TASK INSTRUCTIONS. Give back exactly the lines of the entries below from the line with "[Why Math matters](https://www.youtube.com/watch?v=8onB7rPG4Pk)" to the line with "[Kaggle Course](https://www.kaggle.com/learn/python)", inclusive, and only those.

------ DATA FOR THIS TASK

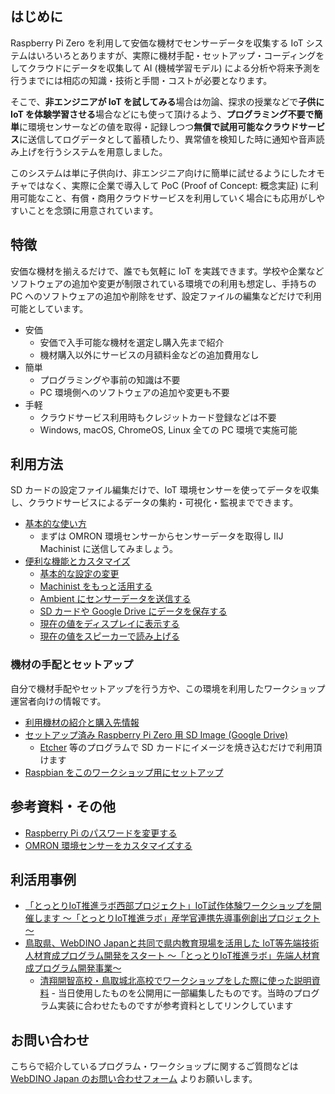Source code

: ## はじめに

Raspberry Pi Zero を利用して安価な機材でセンサーデータを収集する IoT システムはいろいろとありますが、実際に機材手配・セットアップ・コーディングをしてクラウドにデータを収集して AI (機械学習モデル) による分析や将来予測を行うまでには相応の知識・技術と手間・コストが必要となります。

そこで、**非エンジニアが IoT を試してみる**場合は勿論、探求の授業などで**子供に IoT を体験学習させる**場合などにも使って頂けるよう、**プログラミング不要で簡単**に環境センサーなどの値を取得・記録しつつ**無償で試用可能なクラウドサービス**に送信してログデータとして蓄積したり、異常値を検知した時に通知や音声読み上げを行うシステムを用意しました。

このシステムは単に子供向け、非エンジニア向けに簡単に試せるようにしたオモチャではなく、実際に企業で導入して PoC (Proof of Concept: 概念実証) に利用可能なこと、有償・商用クラウドサービスを利用していく場合にも応用がしやすいことを念頭に用意されています。

## 特徴

安価な機材を揃えるだけで、誰でも気軽に IoT を実践できます。学校や企業などソフトウェアの追加や変更が制限されている環境での利用も想定し、手持ちの PC へのソフトウェアの追加や削除をせず、設定ファイルの編集などだけで利用可能としています。

- 安価
  - 安価で入手可能な機材を選定し購入先まで紹介
  - 機材購入以外にサービスの月額料金などの追加費用なし
- 簡単
  - プログラミングや事前の知識は不要
  - PC 環境側へのソフトウェアの追加や変更も不要
- 手軽
  - クラウドサービス利用時もクレジットカード登録などは不要
  - Windows, macOS, ChromeOS, Linux 全ての PC 環境で実施可能

## 利用方法

SD カードの設定ファイル編集だけで、IoT 環境センサーを使ってデータを収集し、クラウドサービスによるデータの集約・可視化・監視までできます。

- [基本的な使い方](basic-usage.md)
  - まずは OMRON 環境センサーからセンサーデータを取得し IIJ Machinist に送信してみましょう。
- [便利な機能とカスタマイズ](advanced-usage.md)
  - [基本的な設定の変更](basic-config.md)
  - [Machinist をもっと活用する](machinist.md)
  - [Ambient にセンサーデータを送信する](ambient.md)
  - [SD カードや Google Drive にデータを保存する](storage.md)
  - [現在の値をディスプレイに表示する](usage/web-agent.md)
  - [現在の値をスピーカーで読み上げる](usage/speech-agent.md)

### 機材の手配とセットアップ

自分で機材手配やセットアップを行う方や、この環境を利用したワークショップ運営者向けの情報です。

- [利用機材の紹介と購入先情報](purchase.md)
- [セットアップ済み Raspberry Pi Zero 用 SD Image (Google Drive)](https://drive.google.com/drive/folders/1lD7MQWp0rofRv73_3_kEUZb0ipGymSTj)
  - [Etcher](https://www.balena.io/etcher/) 等のプログラムで SD カードにイメージを焼き込むだけで利用頂けます
- [Raspbian をこのワークショップ用にセットアップ](usage/index.md)

## 参考資料・その他

- [Raspberry Pi のパスワードを変更する](change-password.md)
- [OMRON 環境センサーをカスタマイズする](configure-2jcie-bu01.md)

## 利活用事例

- [「とっとりIoT推進ラボ西部プロジェクト」IoT試作体験ワークショップを開催します ～「とっとりIoT推進ラボ」産学官連携先導事例創出プロジェクト～](http://db.pref.tottori.jp/pressrelease.nsf/webview/441DD1FD54BB3814492583AD000164F8?OpenDocument)
- [鳥取県、WebDINO Japanと共同で県内教育現場を活用した IoT等先端技術人材育成プログラム開発をスタート ～「とっとりIoT推進ラボ」先端人材育成プログラム開発事業～](http://db.pref.tottori.jp/pressrelease.nsf/webview/499E4EB9C39A63C34925846D000221CA)
  - [清翔開智高校・鳥取城北高校でワークショップをした際に使った説明資料](https://speakerdeck.com/dynamis/pi-zero-iot-workshop-at-high-school) - 当日使用したものを公開用に一部編集したものです。当時のプログラム実装に合わせたものですが参考資料としてリンクしています

## お問い合わせ

こちらで紹介しているプログラム・ワークショップに関するご質問などは [WebDINO Japan のお問い合わせフォーム](https://www.webdino.org/contact/) よりお願いします。
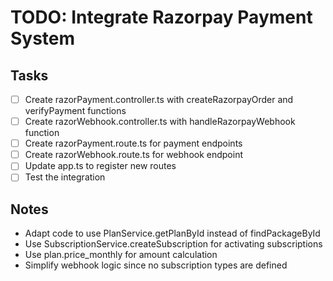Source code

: # TODO: Integrate Razorpay Payment System

## Tasks

- [ ] Create razorPayment.controller.ts with createRazorpayOrder and verifyPayment functions
- [ ] Create razorWebhook.controller.ts with handleRazorpayWebhook function
- [ ] Create razorPayment.route.ts for payment endpoints
- [ ] Create razorWebhook.route.ts for webhook endpoint
- [ ] Update app.ts to register new routes
- [ ] Test the integration

## Notes

- Adapt code to use PlanService.getPlanById instead of findPackageById
- Use SubscriptionService.createSubscription for activating subscriptions
- Use plan.price_monthly for amount calculation
- Simplify webhook logic since no subscription types are defined
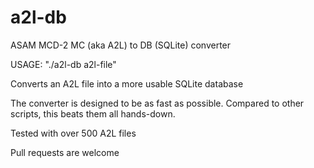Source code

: # a2l-db
ASAM MCD-2 MC (aka A2L) to DB (SQLite) converter

USAGE: 
  "./a2l-db a2l-file"
 
 Converts an A2L file into a more usable SQLite database
  
  The converter is designed to be as fast as possible. Compared to other scripts, this beats them all hands-down.
  
  Tested with over 500 A2L files
  
  Pull requests are welcome
  
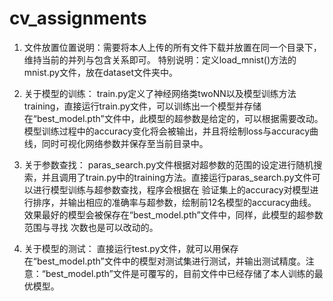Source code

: # cv_assignments
1. 文件放置位置说明：需要将本人上传的所有文件下载并放置在同一个目录下，维持当前的并列与包含关系即可。
   特别说明：定义load_mnist()方法的mnist.py文件，放在dataset文件夹中。
   
2. 关于模型的训练：
   train.py定义了神经网络类twoNN以及模型训练方法training，直接运行train.py文件，可以训练出一个模型并存储在“best_model.pth”文件中，此模型的超参数是给定的，可以根据需要改动。
   模型训练过程中的accuracy变化将会被输出，并且将绘制loss与accuracy曲线，同时可视化网络参数并保存至当前目录中。
   
3. 关于参数查找：
   paras_search.py文件根据对超参数的范围的设定进行随机搜索，并且调用了train.py中的training方法。直接运行paras_search.py文件可以进行模型训练与超参数查找，程序会根据在
   验证集上的accuracy对模型进行排序，并输出相应的准确率与超参数，绘制前12名模型的accuracy曲线。效果最好的模型会被保存在“best_model.pth”文件中，同样，此模型的超参数范围与寻找
   次数也是可以改动的。
   
4. 关于模型的测试：
   直接运行test.py文件，就可以用保存在“best_model.pth”文件中的模型对测试集进行测试，并输出测试精度。注意：“best_model.pth”文件是可覆写的，目前文件中已经存储了本人训练的最优模型。
 
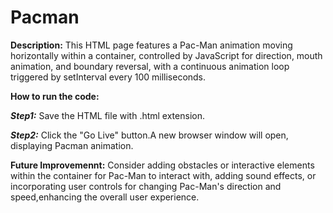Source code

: # Pacman

**Description:**
This HTML page features a Pac-Man animation moving horizontally within a container, controlled by JavaScript for direction, mouth animation, and boundary reversal, with a continuous animation loop triggered by setInterval every 100 milliseconds.

**How to run the code:**

***Step1:*** Save the HTML file with .html extension.

***Step2:*** Click the "Go Live" button.A new browser window will open, displaying Pacman animation.

**Future Improvemennt:**
Consider adding obstacles or interactive elements within the container for Pac-Man to interact with, adding sound effects, or incorporating user controls for changing Pac-Man's direction and speed,enhancing the overall user experience.
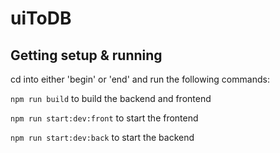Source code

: # uiToDB

## Getting setup & running 

cd into either 'begin' or 'end' and run the following commands:

`npm run build` to build the backend and frontend

`npm run start:dev:front` to start the frontend

`npm run start:dev:back` to start the backend
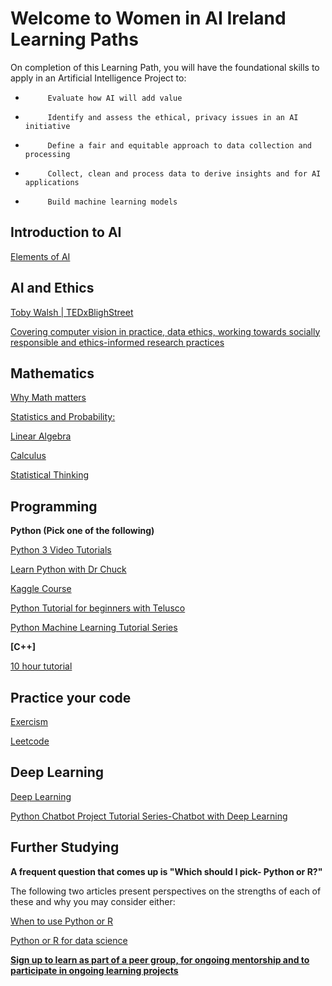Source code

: # Welcome to Women in AI Ireland Learning Paths
On completion of this Learning Path, you will have the foundational skills to apply in an Artificial Intelligence Project to:
-          Evaluate how AI will add value
-          Identify and assess the ethical, privacy issues in an AI initiative
-          Define a fair and equitable approach to data collection and processing
-          Collect, clean and process data to derive insights and for AI applications
-          Build machine learning models

## Introduction to AI
[Elements of AI](https://www.elementsofai.com)


## AI and Ethics
[Toby Walsh | TEDxBlighStreet](https://www.youtube.com/watch?v=HSsQApXQGsI)
 
 
[Covering computer vision in practice, data ethics, working towards socially responsible and ethics-informed research practices](https://sites.google.com/view/fatecv-tutorial/schedule)

## Mathematics
[Why Math matters](https://www.youtube.com/watch?v=8onB7rPG4Pk)

[Statistics and Probability:](https://www.udemy.com/course/statistics-probability)

[Linear Algebra](https://www.udemy.com/course/linear-algebra-course)

[Calculus](https://www.udemy.com/course/calculus1)

[Statistical Thinking](https://www.youtube.com/playlist?list=PLRKtJ4IpxJpBxX2S9wXJUhB1_ha3ADFpF)

## Programming
**Python (Pick one of the following)**

[Python 3 Video Tutorials](https://www.youtube.com/watch?v=Gqby4v5JOu4&list=PL4cUxeGkcC9idu6GZ8EU_5B6WpKTdYZbK&index=3)

[Learn Python with Dr Chuck](https://www.youtube.com/watch?v=8DvywoWv6fI)

[Kaggle Course](https://www.kaggle.com/learn/python)

[Python Tutorial for beginners with Telusco](https://www.youtube.com/playlist?list=PLsyeobzWxl7poL9JTVyndKe62ieoN-MZ3)

[Python Machine Learning Tutorial Series](https://www.youtube.com/playlist?list=PLzMcBGfZo4-mP7qA9cagf68V06sko5otr)

**[C++]**

[10 hour tutorial](https://www.youtube.com/watch?v=_bYFu9mBnr4)


## Practice your code
[Exercism](https://exercism.io/)

[Leetcode](https://leetcode.com/)


## Deep Learning
[Deep Learning](https://www.fast.ai/)

[Python Chatbot Project Tutorial Series-Chatbot with Deep Learning](https://www.youtube.com/playlist?list=PLzMcBGfZo4-ndH9FoC4YWHGXG5RZekt-Q)



## Further Studying
**A frequent question that comes up is "Which should I pick- Python or R?"**

The following two articles present perspectives on the strengths of each of these and why you may consider either:

[When to use Python or R](https://www.datacamp.com/community/blog/when-to-use-python-or-r)

[Python or R for data science](https://medium.com/@data_driven/python-vs-r-for-data-science-and-the-winner-is-3ebb1a968197)

**[Sign up to learn as part of a peer group, for ongoing mentorship and to participate in ongoing learning projects](https://lnkd.in/gitQ_Hv)**



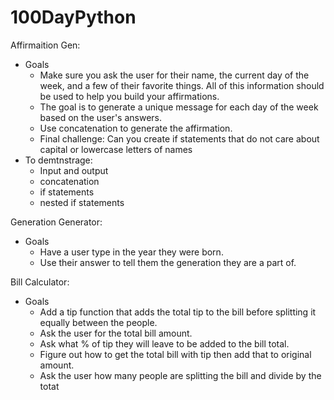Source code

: # 100DayPython

Affirmaition Gen: 
- Goals
  - Make sure you ask the user for their name, the current day of the week, and a few of their favorite things. All of this information should be used to help you build your affirmations.
  - The goal is to generate a unique message for each day of the week based on the user's answers.
  - Use concatenation to generate the affirmation.
  - Final challenge: Can you create if statements that do not care about capital or lowercase letters of names
- To demtnstrage:
  - Input and output
  - concatenation
  - if statements
  - nested if statements


Generation Generator: 
- Goals
  - Have a user type in the year they were born.
  - Use their answer to tell them the generation they are a part of.


Bill Calculator: 
- Goals 
  - Add a tip function that adds the total tip to the bill before splitting it equally between the people.
  - Ask the user for the total bill amount.
  - Ask what % of tip they will leave to be added to the bill total.
  - Figure out how to get the total bill with tip then add that to original amount.
  - Ask the user how many people are splitting the bill and divide by the totat
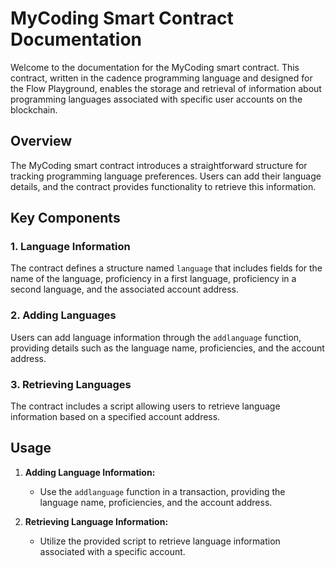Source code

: # MyCoding Smart Contract Documentation

Welcome to the documentation for the MyCoding smart contract. This contract, written in the cadence programming language and designed for the Flow Playground, enables the storage and retrieval of information about programming languages associated with specific user accounts on the blockchain.

## Overview

The MyCoding smart contract introduces a straightforward structure for tracking programming language preferences. Users can add their language details, and the contract provides functionality to retrieve this information.

## Key Components

### 1. Language Information

The contract defines a structure named `language` that includes fields for the name of the language, proficiency in a first language, proficiency in a second language, and the associated account address.

### 2. Adding Languages

Users can add language information through the `addlanguage` function, providing details such as the language name, proficiencies, and the account address.

### 3. Retrieving Languages

The contract includes a script allowing users to retrieve language information based on a specified account address.

## Usage

1. **Adding Language Information:**
   - Use the `addlanguage` function in a transaction, providing the language name, proficiencies, and the account address.

2. **Retrieving Language Information:**
   - Utilize the provided script to retrieve language information associated with a specific account.
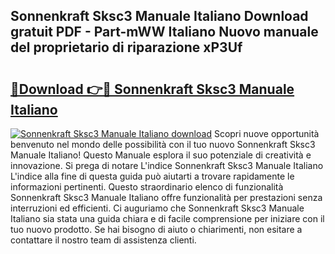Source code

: ## Sonnenkraft Sksc3 Manuale Italiano Download gratuit PDF - Part-mWW Italiano Nuovo manuale del proprietario di riparazione xP3Uf

# <h2><a href="http://dfgdlin.blite.top/?on=Sonnenkraft+Sksc3+Manuale+Italiano">🔗Download 👉🔴 Sonnenkraft Sksc3 Manuale Italiano</a></h2>

[![Sonnenkraft Sksc3 Manuale Italiano download](https://i.imgur.com/lujVjoI.png)](http://dfgdlin.blite.top/?on=Sonnenkraft+Sksc3+Manuale+Italiano)
Scopri nuove opportunità benvenuto nel mondo delle possibilità con il tuo nuovo Sonnenkraft Sksc3 Manuale Italiano! Questo Manuale esplora il suo potenziale di creatività e innovazione. Si prega di notare L'indice Sonnenkraft Sksc3 Manuale Italiano L'indice alla fine di questa guida può aiutarti a trovare rapidamente le informazioni pertinenti. Questo straordinario elenco di funzionalità Sonnenkraft Sksc3 Manuale Italiano offre funzionalità per prestazioni senza interruzioni ed efficienti. Ci auguriamo che Sonnenkraft Sksc3 Manuale Italiano sia stata una guida chiara e di facile comprensione per iniziare con il tuo nuovo prodotto. Se hai bisogno di aiuto o chiarimenti, non esitare a contattare il nostro team di assistenza clienti.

------------

YOUR SOLUTION.
[Why Math matters](https://www.youtube.com/watch?v=8onB7rPG4Pk)

[Statistics and Probability:](https://www.udemy.com/course/statistics-probability)

[Linear Algebra](https://www.udemy.com/course/linear-algebra-course)

[Calculus](https://www.udemy.com/course/calculus1)

[Statistical Thinking](https://www.youtube.com/playlist?list=PLRKtJ4IpxJpBxX2S9wXJUhB1_ha3ADFpF)

## Programming
**Python (Pick one of the following)**

[Python 3 Video Tutorials](https://www.youtube.com/watch?v=Gqby4v5JOu4&list=PL4cUxeGkcC9idu6GZ8EU_5B6WpKTdYZbK&index=3)

[Learn Python with Dr Chuck](https://www.youtube.com/watch?v=8DvywoWv6fI)

[Kaggle Course](https://www.kaggle.com/learn/python)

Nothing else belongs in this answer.